## Exercise:
Output the opening lines of the records exactly. End with the line that contains "- Handles city-specific weather patterns".
++++++++++
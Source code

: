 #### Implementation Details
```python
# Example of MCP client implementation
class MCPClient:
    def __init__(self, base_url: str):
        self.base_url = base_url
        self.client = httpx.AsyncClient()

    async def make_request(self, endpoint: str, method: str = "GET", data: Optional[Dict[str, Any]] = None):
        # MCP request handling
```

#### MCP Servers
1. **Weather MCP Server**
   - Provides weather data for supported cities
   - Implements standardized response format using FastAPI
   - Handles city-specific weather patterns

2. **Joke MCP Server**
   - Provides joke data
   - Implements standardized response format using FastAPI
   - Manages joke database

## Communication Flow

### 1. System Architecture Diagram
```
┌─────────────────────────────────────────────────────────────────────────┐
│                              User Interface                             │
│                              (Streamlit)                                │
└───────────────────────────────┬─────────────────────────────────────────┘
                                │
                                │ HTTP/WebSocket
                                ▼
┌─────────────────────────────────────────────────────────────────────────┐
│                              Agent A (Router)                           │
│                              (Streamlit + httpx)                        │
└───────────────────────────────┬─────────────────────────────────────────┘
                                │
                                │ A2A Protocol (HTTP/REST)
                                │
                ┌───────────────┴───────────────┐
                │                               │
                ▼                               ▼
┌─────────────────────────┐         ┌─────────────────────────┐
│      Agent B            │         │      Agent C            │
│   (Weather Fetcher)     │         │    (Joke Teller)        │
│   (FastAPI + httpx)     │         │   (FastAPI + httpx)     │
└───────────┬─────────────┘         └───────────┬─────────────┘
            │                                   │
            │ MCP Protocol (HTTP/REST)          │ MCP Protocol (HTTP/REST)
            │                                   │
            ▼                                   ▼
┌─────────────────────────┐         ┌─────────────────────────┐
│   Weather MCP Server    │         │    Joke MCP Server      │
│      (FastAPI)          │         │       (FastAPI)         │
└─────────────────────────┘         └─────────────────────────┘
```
++++++++++
## Result of this exercise:
Source code

: #### Implementation Details
```python
# Example of MCP client implementation
class MCPClient:
    def __init__(self, base_url: str):
        self.base_url = base_url
        self.client = httpx.AsyncClient()

    async def make_request(self, endpoint: str, method: str = "GET", data: Optional[Dict[str, Any]] = None):
        # MCP request handling
```

#### MCP Servers
1. **Weather MCP Server**
   - Provides weather data for supported cities
   - Implements standardized response format using FastAPI
   - Handles city-specific weather patterns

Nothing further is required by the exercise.